- Seis senadores republicanos enviaram carta ao Fed, FDIC e OCC em 27 de maio
- Regra atual exige capital equivalente a 100% da exposição do banco em Bitcoin
- CLARITY Act e revisão do Comitê de Basileia em 2026 podem destravar custódia bancária
Seis senadores republicanos dos Estados Unidos enviaram uma carta conjunta ao Federal Reserve, ao FDIC e ao OCC exigindo a revisão das regras de capital que regem a exposição dos bancos a Bitcoin e outros ativos digitais. O documento, datado de 27 de maio e liderado pela senadora Cynthia Lummis, classifica o arcabouço atual como uma “proibição de fato” à entrada do sistema bancário no mercado cripto.
O alvo é o peso de risco de 1.250% imposto pelo Comitê de Basileia sobre Supervisão Bancária a holdings de ativos digitais. Traduzindo, cada dólar em Bitcoin no balanço de um banco exige um dólar de capital reservado. Se uma instituição quisesse manter US$ 10 milhões em BTC, precisaria imobilizar outros US$ 10 milhões em reservas só para isso. Os senadores chamaram o tratamento de “penalidade indiscriminada”, sem relação com o risco real do ativo.
O que os senadores querem do Fed
O grupo defende um arcabouço baseado em risco e neutro em tecnologia para a custódia bancária de ativos digitais. A lógica é simples, avaliar cripto pelo perfil de risco efetivo, como qualquer outra classe de ativos, em vez de aplicar um multiplicador punitivo universal.
Como precedente, a carta cita a orientação interagências de março de 2026 que alinhou o tratamento de capital de títulos tokenizados ao dos ativos subjacentes. Um Treasury tokenizado lastreado em Treasury real recebe a mesma exigência de capital do papel original. Os parlamentares querem essa lógica estendida ao Bitcoin e a outros criptoativos. A vice-presidente do Fed, Michelle Bowman, já havia declarado publicamente que os reguladores americanos “não estão adotando esses pesos de risco de Basileia”, por considerá-los irrealistas.
A pressão chega em paralelo ao avanço do CLARITY Act (H.R. 3633), projeto que expande a autoridade de bancos sobre custódia, negociação e outros serviços cripto. O texto tramita no Congresso e, segundo os signatários da carta, depende de orientação regulatória adequada para sair do papel. A reportagem do BitNotícias detalhou recentemente como o CLARITY Act ganha tração no Senado americano.
Basileia revisa padrão cripto de 2022
O próprio Comitê de Basileia sinalizou recuo. Em novembro de 2025, o órgão anunciou revisão dos padrões internacionais para exposições a criptoativos.

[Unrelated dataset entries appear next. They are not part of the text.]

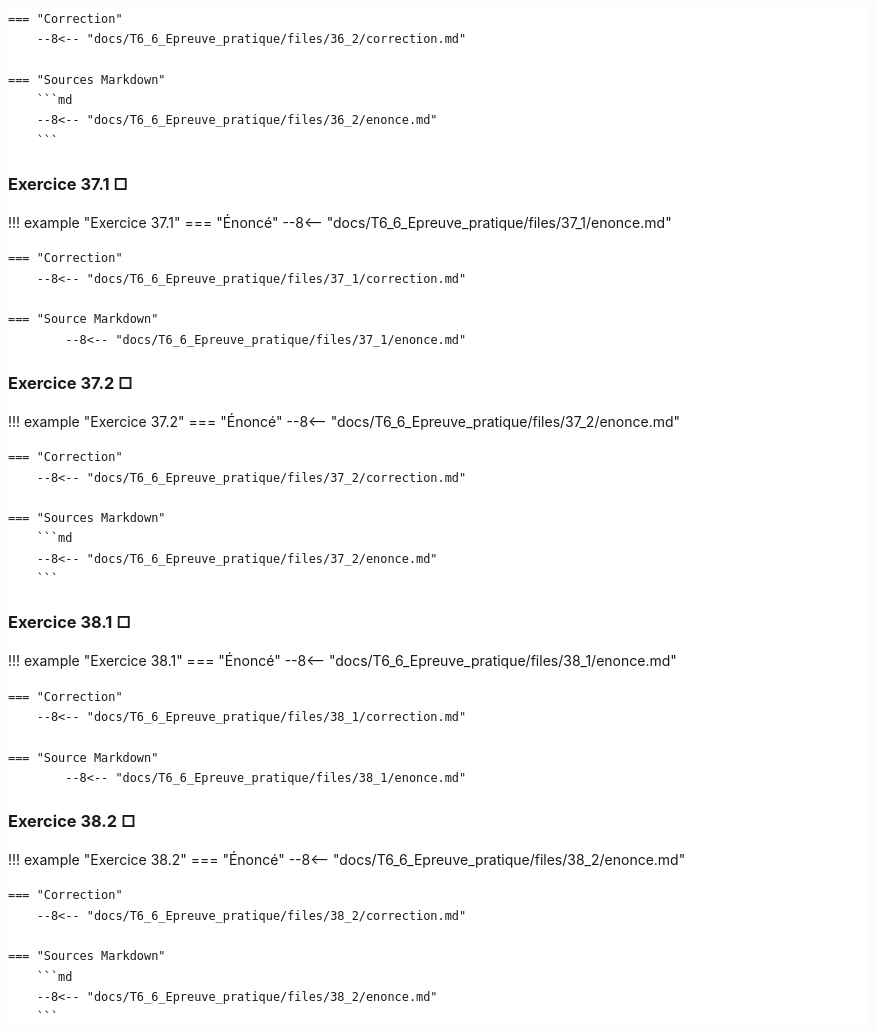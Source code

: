     === "Correction"
        --8<-- "docs/T6_6_Epreuve_pratique/files/36_2/correction.md"

    === "Sources Markdown"
        ```md
        --8<-- "docs/T6_6_Epreuve_pratique/files/36_2/enonce.md"
        ```             
        
### Exercice 37.1 □
!!! example "Exercice 37.1"
    === "Énoncé" 
        --8<-- "docs/T6_6_Epreuve_pratique/files/37_1/enonce.md"

    === "Correction"
        --8<-- "docs/T6_6_Epreuve_pratique/files/37_1/correction.md"

    === "Source Markdown"
            --8<-- "docs/T6_6_Epreuve_pratique/files/37_1/enonce.md"


### Exercice 37.2 □
!!! example "Exercice 37.2"
    === "Énoncé" 
        --8<-- "docs/T6_6_Epreuve_pratique/files/37_2/enonce.md"

    === "Correction"
        --8<-- "docs/T6_6_Epreuve_pratique/files/37_2/correction.md"

    === "Sources Markdown"
        ```md
        --8<-- "docs/T6_6_Epreuve_pratique/files/37_2/enonce.md"
        ```             
        
### Exercice 38.1 □
!!! example "Exercice 38.1"
    === "Énoncé" 
        --8<-- "docs/T6_6_Epreuve_pratique/files/38_1/enonce.md"

    === "Correction"
        --8<-- "docs/T6_6_Epreuve_pratique/files/38_1/correction.md"

    === "Source Markdown"
            --8<-- "docs/T6_6_Epreuve_pratique/files/38_1/enonce.md"


### Exercice 38.2 □
!!! example "Exercice 38.2"
    === "Énoncé" 
        --8<-- "docs/T6_6_Epreuve_pratique/files/38_2/enonce.md"

    === "Correction"
        --8<-- "docs/T6_6_Epreuve_pratique/files/38_2/correction.md"

    === "Sources Markdown"
        ```md
        --8<-- "docs/T6_6_Epreuve_pratique/files/38_2/enonce.md"
        ```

A janela aberta pelos reguladores americanos e europeus pode redefinir o jogo até o fim de 2026, encurtando a distância entre bancos tradicionais e infraestrutura cripto.
Vale lembrar que o arcabouço de 1.250% nasceu em dezembro de 2022, semanas após o colapso da FTX, em meio ao maior estresse do setor desde a Mt. Gox. O ambiente atual é outro, BlackRock, Fidelity e Franklin Templeton operam ETFs spot de Bitcoin com dezenas de bilhões em ativos sob gestão, e o Bitcoin é negociado a US$ 61.935 (R$ 323,1 mil) nesta tarde de sábado, com alta de 2% nas últimas 24 horas. A tese de risco extremo que justificou o multiplicador perdeu boa parte do lastro empírico.

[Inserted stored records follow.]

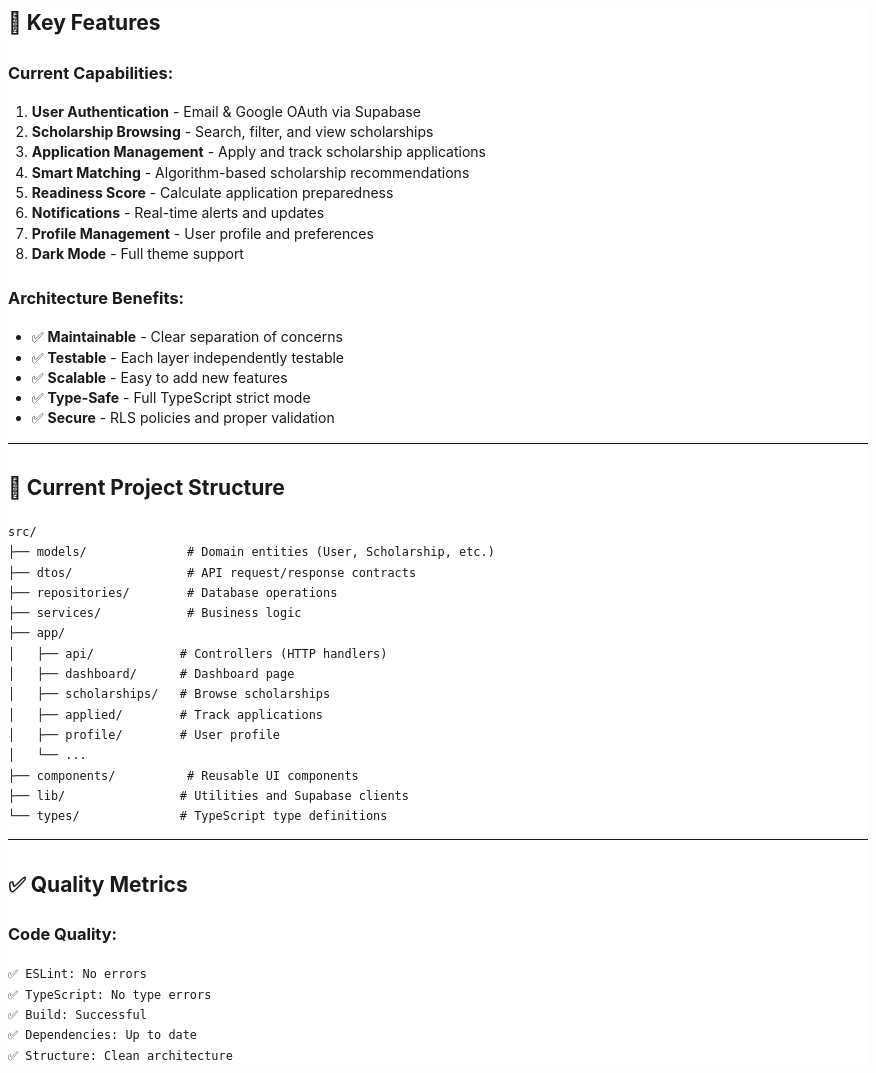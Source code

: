 ## 🎯 Key Features

### Current Capabilities:
1. **User Authentication** - Email & Google OAuth via Supabase
2. **Scholarship Browsing** - Search, filter, and view scholarships
3. **Application Management** - Apply and track scholarship applications
4. **Smart Matching** - Algorithm-based scholarship recommendations
5. **Readiness Score** - Calculate application preparedness
6. **Notifications** - Real-time alerts and updates
7. **Profile Management** - User profile and preferences
8. **Dark Mode** - Full theme support

### Architecture Benefits:
- ✅ **Maintainable** - Clear separation of concerns
- ✅ **Testable** - Each layer independently testable
- ✅ **Scalable** - Easy to add new features
- ✅ **Type-Safe** - Full TypeScript strict mode
- ✅ **Secure** - RLS policies and proper validation

---

## 📁 Current Project Structure

```
src/
├── models/              # Domain entities (User, Scholarship, etc.)
├── dtos/                # API request/response contracts
├── repositories/        # Database operations
├── services/            # Business logic
├── app/
│   ├── api/            # Controllers (HTTP handlers)
│   ├── dashboard/      # Dashboard page
│   ├── scholarships/   # Browse scholarships
│   ├── applied/        # Track applications
│   ├── profile/        # User profile
│   └── ...
├── components/          # Reusable UI components
├── lib/                # Utilities and Supabase clients
└── types/              # TypeScript type definitions
```

---

## ✅ Quality Metrics

### Code Quality:
```
✅ ESLint: No errors
✅ TypeScript: No type errors  
✅ Build: Successful
✅ Dependencies: Up to date
✅ Structure: Clean architecture
```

Brasil observa Basileia para definir regra local
A decisão americana terá efeito direto sobre o Brasil. O Banco Central segue os padrões de Basileia na regulação prudencial de instituições financeiras nacionais, e a futura regulamentação de prestadores de serviços de ativos virtuais (VASPs) prevista na Lei 14.478 ainda discute como tratar exposições bancárias a cripto. Se Fed, FDIC e OCC flexibilizarem o peso de risco, a tendência é que o BC reavalie o tema antes de fechar sua própria normativa, hoje em consulta pública aberta desde 2023.
Para o investidor brasileiro, o efeito prático aparece em duas frentes. Primeiro, bancos como Itaú, BTG Pactual e XP, que já oferecem produtos cripto via parcerias, ganhariam espaço para custódia direta. Segundo, a entrada de capital institucional bancário tende a comprimir spreads e reduzir o prêmio que exchanges locais cobram em relação ao mercado spot internacional. Outro movimento dos bancos americanos rumo a depósitos tokenizados reforça que a integração entre TradFi e blockchain avança em múltiplas frentes regulatórias.
O próximo marco é a resposta formal das três agências à carta, prevista para os próximos 60 dias segundo o gabinete da senadora Lummis. A revisão de Basileia deve ter desdobramentos públicos no segundo semestre de 2026.